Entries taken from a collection
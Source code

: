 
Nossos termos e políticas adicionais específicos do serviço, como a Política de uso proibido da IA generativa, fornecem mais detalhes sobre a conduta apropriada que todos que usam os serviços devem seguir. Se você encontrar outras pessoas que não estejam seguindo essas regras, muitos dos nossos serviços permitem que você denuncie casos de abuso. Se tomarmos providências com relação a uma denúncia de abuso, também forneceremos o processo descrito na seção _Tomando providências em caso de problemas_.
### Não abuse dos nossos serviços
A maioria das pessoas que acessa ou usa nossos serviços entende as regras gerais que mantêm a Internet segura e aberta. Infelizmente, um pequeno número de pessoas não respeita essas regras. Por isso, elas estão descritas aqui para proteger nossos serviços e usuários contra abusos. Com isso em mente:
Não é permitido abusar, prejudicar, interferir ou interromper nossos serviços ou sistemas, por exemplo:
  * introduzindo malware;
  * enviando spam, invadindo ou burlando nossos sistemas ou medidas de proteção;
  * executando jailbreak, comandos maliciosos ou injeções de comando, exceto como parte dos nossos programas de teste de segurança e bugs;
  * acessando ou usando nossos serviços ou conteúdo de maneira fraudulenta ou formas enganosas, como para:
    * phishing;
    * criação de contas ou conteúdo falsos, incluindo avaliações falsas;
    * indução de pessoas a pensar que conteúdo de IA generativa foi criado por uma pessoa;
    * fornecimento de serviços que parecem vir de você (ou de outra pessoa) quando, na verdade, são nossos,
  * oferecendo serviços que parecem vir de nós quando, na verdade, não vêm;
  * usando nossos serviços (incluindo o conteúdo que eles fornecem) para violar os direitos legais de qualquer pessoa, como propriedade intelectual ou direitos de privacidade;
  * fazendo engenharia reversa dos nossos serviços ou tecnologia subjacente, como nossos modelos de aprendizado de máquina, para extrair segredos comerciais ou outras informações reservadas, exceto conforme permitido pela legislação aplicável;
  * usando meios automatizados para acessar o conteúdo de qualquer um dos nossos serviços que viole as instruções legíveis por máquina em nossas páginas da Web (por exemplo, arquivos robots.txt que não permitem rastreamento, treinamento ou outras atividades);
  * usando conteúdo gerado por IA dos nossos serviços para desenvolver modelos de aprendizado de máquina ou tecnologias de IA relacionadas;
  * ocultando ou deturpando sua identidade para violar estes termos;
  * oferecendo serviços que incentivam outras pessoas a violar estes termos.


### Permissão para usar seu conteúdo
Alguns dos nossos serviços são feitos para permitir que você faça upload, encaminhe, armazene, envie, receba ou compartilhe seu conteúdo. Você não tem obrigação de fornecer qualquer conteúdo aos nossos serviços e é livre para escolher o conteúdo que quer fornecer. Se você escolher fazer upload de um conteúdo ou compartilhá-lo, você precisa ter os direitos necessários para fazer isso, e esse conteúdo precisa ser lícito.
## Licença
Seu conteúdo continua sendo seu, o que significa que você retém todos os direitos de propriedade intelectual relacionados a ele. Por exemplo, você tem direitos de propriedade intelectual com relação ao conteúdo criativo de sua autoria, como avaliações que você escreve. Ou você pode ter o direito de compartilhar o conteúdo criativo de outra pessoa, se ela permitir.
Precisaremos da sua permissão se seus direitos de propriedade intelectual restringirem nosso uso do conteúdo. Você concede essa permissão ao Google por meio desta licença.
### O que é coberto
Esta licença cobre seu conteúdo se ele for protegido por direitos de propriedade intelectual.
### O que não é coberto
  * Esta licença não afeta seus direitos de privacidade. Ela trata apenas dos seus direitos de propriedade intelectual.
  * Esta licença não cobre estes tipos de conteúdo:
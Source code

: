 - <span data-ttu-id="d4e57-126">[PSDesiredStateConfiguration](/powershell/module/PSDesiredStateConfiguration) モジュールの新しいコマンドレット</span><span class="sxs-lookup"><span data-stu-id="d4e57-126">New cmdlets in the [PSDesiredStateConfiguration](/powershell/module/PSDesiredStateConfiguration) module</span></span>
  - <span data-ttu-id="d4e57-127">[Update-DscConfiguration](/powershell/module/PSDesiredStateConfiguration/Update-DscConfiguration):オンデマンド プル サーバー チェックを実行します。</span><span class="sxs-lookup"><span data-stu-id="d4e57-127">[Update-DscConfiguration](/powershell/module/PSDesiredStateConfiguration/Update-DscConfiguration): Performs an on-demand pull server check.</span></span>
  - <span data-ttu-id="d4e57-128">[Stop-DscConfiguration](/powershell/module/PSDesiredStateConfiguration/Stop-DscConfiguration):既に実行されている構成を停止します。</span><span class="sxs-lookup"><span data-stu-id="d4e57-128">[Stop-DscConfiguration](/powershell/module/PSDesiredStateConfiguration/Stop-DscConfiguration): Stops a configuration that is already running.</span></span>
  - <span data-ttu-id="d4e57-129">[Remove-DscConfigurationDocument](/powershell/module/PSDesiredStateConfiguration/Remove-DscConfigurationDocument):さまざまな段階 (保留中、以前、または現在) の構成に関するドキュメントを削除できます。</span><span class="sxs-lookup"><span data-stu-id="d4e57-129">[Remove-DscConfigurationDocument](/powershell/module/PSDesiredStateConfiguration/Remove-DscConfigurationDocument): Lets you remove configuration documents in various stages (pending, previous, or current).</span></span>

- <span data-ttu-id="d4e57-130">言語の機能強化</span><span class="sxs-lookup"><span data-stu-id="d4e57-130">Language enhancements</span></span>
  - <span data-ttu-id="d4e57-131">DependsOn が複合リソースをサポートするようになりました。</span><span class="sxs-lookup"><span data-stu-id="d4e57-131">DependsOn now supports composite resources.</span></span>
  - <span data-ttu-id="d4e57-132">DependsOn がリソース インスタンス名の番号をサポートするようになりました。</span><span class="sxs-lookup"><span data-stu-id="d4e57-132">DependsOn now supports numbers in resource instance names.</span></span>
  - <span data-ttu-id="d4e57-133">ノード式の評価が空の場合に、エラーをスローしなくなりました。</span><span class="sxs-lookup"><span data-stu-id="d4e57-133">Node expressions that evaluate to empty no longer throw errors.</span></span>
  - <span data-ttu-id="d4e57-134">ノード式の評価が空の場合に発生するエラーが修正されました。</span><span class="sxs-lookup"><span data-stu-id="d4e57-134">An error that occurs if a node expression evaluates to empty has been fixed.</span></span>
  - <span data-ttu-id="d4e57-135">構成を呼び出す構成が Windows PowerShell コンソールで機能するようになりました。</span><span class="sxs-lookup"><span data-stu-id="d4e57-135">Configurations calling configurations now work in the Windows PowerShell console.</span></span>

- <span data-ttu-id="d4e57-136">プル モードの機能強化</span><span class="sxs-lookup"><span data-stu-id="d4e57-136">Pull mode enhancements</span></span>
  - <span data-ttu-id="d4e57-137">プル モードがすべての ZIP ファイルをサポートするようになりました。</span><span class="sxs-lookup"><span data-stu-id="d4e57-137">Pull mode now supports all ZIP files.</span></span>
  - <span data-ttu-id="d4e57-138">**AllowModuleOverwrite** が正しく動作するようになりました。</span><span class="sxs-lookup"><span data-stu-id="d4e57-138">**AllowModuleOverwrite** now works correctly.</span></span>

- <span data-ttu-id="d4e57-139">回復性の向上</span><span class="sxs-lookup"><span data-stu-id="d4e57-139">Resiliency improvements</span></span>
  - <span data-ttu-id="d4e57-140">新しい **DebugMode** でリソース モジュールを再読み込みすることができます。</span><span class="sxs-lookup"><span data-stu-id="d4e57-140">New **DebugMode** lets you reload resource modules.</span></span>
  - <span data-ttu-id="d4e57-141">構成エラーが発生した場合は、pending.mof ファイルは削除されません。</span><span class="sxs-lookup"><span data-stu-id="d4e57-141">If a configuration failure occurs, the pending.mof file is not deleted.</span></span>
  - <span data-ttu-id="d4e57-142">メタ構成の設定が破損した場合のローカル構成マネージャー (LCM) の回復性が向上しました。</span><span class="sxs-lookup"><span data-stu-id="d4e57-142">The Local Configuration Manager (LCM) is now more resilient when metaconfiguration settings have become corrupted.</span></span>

- [YOUR GOAL] Filter the data above by the word "permitir" and copy every line that matches.

- [ANSWER FOR THIS EXERCISE]
Alguns dos nossos serviços são feitos para permitir que você faça upload, encaminhe, armazene, envie, receba ou compartilhe seu conteúdo. Você não tem obrigação de fornecer qualquer conteúdo aos nossos serviços e é livre para escolher o conteúdo que quer fornecer. Se você escolher fazer upload de um conteúdo ou compartilhá-lo, você precisa ter os direitos necessários para fazer isso, e esse conteúdo precisa ser lícito.
Seu conteúdo continua sendo seu, o que significa que você retém todos os direitos de propriedade intelectual relacionados a ele. Por exemplo, você tem direitos de propriedade intelectual com relação ao conteúdo criativo de sua autoria, como avaliações que você escreve. Ou você pode ter o direito de compartilhar o conteúdo criativo de outra pessoa, se ela permitir.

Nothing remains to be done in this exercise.